The plan for Project Connect includes 24 new park-and-rides facilities.
The map for the new $9.8 billion Project Connect regional transit plan is certain, but there are still many questions to be answered ahead of a November ballot question where voters will decide the fate of the proposal.
The two biggest items to be decided: the exact language and tax rate that voters will see, and how the body created by the city and Capital Metro to manage the system will be composed—as well as what kind of power it will have over budgets and operations.
And there is also the matter of deciding how to sell voters on a significant property tax increase—estimated to be $360 per year for the owner of a median-priced home—in the middle of a recession and the ongoing COVID-19 pandemic.
Paying for Project Connect—and only Project Connect
The plan for Project Connect includes three light rail lines connecting north and south Austin, the airport and downtown; a downtown transit tunnel with stations; expansion of the Red Line commuter rail through East Austin and a new Green Line running northwest from downtown; better bus service and a zero-emissions fleet; 24 park and ride lots; and customer technology to "plan, pay and go."
(Capital Metro)
Council Member Jimmy Flannigan said that the state's recently instituted annual cap on property taxes, which requires voters to approve increases over 3.5% in combined city and county tax revenue growth in any one year, created the ability for the city to fund the transit plan without the extensive approvals from the legislature that had been needed for prior transit proposals.
Flannigan added that the ballot language tying the new money to the transit system should give voters some assurance that the increase won't wind up in the general fund and eventually be diverted to parks, law enforcement or emergency services.
"It's more about the system you build and governance of the financial system that you build at the beginning, and if the moneys dedicated to transit have any possibility of being redirected to other things, you're screwed," he said. "The decisions you have to make for transit are generational, but your immediate shiny object needs will always win."
Three light rail lines form the basis of the plan for Project Connect.
(Capital Metro)The governing body
The issue with the most need for compromise appears to be how the governing body for the system will operate.

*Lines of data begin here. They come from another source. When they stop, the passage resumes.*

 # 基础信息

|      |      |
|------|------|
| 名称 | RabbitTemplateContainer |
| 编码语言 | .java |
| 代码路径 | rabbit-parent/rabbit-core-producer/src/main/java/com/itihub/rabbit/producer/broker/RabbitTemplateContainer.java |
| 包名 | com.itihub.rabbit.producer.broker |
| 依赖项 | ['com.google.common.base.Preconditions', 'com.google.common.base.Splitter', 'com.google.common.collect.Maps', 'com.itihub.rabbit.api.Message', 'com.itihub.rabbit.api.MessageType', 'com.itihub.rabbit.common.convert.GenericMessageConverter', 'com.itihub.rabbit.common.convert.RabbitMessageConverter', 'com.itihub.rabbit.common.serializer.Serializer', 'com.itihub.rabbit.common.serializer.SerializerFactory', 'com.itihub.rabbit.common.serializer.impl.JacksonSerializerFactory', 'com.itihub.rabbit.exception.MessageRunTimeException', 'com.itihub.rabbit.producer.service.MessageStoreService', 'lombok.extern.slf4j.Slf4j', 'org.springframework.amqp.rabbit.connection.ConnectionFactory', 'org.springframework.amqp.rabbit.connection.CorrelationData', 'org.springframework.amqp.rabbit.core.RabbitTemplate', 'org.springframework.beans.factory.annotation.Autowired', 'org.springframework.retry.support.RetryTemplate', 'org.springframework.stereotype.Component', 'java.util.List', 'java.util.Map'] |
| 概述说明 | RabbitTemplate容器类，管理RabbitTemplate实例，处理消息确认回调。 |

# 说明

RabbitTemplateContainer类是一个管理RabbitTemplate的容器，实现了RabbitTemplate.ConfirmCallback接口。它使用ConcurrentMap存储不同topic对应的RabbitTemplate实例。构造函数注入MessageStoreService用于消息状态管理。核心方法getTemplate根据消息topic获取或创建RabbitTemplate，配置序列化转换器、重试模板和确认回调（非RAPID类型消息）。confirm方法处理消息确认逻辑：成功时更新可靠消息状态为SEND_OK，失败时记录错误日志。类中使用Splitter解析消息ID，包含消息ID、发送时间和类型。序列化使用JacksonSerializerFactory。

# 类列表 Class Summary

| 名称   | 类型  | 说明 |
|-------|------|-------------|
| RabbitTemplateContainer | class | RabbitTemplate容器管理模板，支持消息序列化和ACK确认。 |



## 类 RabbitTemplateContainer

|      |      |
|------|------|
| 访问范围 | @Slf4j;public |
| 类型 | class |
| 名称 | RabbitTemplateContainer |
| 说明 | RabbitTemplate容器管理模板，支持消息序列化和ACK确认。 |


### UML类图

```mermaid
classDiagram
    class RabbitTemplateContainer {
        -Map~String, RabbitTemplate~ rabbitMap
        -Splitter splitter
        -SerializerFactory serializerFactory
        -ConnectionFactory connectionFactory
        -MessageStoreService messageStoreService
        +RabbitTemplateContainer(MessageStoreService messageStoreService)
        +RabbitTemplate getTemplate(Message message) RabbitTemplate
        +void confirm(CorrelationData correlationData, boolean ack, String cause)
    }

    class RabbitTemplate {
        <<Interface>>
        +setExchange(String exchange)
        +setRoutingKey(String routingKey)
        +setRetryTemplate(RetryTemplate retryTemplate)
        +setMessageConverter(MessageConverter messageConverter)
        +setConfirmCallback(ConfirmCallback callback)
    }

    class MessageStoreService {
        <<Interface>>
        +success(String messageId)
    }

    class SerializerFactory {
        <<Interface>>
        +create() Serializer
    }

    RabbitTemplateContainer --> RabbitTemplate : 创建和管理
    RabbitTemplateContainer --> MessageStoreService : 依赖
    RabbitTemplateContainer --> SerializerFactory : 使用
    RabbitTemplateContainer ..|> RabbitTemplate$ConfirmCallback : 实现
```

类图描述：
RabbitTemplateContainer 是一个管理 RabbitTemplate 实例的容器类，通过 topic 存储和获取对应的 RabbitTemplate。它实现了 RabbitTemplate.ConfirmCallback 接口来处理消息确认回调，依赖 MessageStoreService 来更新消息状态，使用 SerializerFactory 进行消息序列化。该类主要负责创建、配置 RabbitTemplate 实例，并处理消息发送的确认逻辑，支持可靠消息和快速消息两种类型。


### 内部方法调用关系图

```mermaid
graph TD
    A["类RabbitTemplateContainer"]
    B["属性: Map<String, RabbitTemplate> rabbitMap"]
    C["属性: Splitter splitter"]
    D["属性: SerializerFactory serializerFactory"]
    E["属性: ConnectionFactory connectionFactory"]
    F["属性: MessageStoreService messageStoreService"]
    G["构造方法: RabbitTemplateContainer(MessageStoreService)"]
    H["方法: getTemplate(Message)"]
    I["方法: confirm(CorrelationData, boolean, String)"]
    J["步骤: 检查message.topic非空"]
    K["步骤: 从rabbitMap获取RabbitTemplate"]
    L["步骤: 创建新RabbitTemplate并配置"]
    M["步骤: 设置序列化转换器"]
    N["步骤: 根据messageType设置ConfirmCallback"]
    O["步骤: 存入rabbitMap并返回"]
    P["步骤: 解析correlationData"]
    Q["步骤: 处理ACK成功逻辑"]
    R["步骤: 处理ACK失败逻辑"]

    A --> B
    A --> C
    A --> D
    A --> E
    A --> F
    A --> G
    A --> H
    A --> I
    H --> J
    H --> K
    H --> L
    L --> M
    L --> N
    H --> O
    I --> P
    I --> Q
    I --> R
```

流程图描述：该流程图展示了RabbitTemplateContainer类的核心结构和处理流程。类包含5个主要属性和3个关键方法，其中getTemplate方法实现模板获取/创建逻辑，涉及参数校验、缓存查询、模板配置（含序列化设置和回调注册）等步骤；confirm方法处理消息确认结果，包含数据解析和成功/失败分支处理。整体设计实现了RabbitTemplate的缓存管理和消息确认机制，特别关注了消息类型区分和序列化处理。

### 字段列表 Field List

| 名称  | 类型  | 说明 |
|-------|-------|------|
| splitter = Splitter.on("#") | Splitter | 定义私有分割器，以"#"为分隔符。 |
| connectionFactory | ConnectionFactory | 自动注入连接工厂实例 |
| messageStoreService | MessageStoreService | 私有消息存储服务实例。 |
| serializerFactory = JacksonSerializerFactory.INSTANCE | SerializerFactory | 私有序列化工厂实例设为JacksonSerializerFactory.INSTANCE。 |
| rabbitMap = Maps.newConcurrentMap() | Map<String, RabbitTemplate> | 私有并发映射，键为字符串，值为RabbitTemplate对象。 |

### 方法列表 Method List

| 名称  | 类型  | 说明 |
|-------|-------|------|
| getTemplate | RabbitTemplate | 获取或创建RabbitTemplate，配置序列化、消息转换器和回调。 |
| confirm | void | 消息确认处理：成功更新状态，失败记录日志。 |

The city and Cap Metro will have to come together to create an interlocal agreement that will state how its membership will be decided, and how much authority it will have.
Flannigan said he thinks the governing body for Project Connect should mostly be involved in the management of money and priorities passed to it annually by the city and Cap Metro—a regional transportation provider led by elected and appointed board members from Austin and several suburbs.

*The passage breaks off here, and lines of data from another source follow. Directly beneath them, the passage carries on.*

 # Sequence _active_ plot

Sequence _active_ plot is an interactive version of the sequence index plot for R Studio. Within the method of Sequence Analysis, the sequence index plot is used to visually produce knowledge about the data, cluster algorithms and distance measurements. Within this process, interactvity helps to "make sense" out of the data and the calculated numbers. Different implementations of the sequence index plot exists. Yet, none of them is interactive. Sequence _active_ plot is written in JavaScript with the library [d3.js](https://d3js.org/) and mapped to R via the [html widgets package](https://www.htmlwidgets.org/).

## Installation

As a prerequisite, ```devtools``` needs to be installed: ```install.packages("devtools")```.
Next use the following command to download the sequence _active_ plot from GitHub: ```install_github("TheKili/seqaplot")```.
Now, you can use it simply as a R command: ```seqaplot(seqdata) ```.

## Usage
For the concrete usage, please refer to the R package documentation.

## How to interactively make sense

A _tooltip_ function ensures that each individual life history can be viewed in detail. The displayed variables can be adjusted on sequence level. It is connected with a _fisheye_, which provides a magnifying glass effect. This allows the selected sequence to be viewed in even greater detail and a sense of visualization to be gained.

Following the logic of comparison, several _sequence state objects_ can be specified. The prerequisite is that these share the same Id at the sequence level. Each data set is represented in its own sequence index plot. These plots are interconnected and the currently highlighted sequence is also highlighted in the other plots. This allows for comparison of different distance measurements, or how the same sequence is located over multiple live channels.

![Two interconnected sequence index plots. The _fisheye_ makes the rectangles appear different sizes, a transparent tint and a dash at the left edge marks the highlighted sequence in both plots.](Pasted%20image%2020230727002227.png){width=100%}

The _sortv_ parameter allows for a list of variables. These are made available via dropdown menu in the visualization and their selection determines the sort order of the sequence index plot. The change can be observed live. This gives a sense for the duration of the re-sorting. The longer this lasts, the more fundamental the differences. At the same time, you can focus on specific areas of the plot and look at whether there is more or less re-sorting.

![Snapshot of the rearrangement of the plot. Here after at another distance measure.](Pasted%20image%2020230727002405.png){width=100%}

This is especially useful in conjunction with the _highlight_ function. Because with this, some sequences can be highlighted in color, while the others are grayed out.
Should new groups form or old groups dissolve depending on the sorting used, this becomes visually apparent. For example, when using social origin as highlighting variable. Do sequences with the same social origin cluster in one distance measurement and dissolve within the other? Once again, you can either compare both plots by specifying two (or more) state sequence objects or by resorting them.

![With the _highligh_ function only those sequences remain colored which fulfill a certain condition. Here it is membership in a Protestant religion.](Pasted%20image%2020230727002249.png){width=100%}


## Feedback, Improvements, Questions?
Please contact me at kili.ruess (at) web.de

Austin City Council Member Ann Kitchen said the governing board may have more autonomy, but will need to include members with deep experience and awareness of the ways transit impacts the entire region.
"To the extent that the body has discretion like about timing or locations of services—it will be important to include people who represent and are accountable to the public, such as elected officials," she said via email. "The Board must include people who have expertise and/or experience with equity issues, including mitigation of displacement. The Board must also include people who have an understanding of the impacts on businesses, especially small businesses during construction phases."
Project Connect aims to provide a better bus system for the Austin area.
(Capital Metro)Impact and equity
Along with those questions, advocacy groups tied to transportation will continue to press the city and Cap Metro on issues such as equity and the financial impact of the likely property tax increase.
Yasmine Smith, vice-chair of People United for Mobility Action, said her group is waiting for data on the possible impacts —and how they can be limited—on lower-income communities located along some of the proposed light rail lines.
"There are lots of questions yet to be answered and yet to be fleshed out in order for us to ensure that this will not impact our most vulnerable community members," she said.
"It is hoped that the city adheres to their stated goals during the planning initiative ... it is going to be up to groups like PUMA to hold them accountable to what they have stated they will achieve, which is an evolution in mobility but one that does not continue the historic precedence of disenfranchising vulnerable populations."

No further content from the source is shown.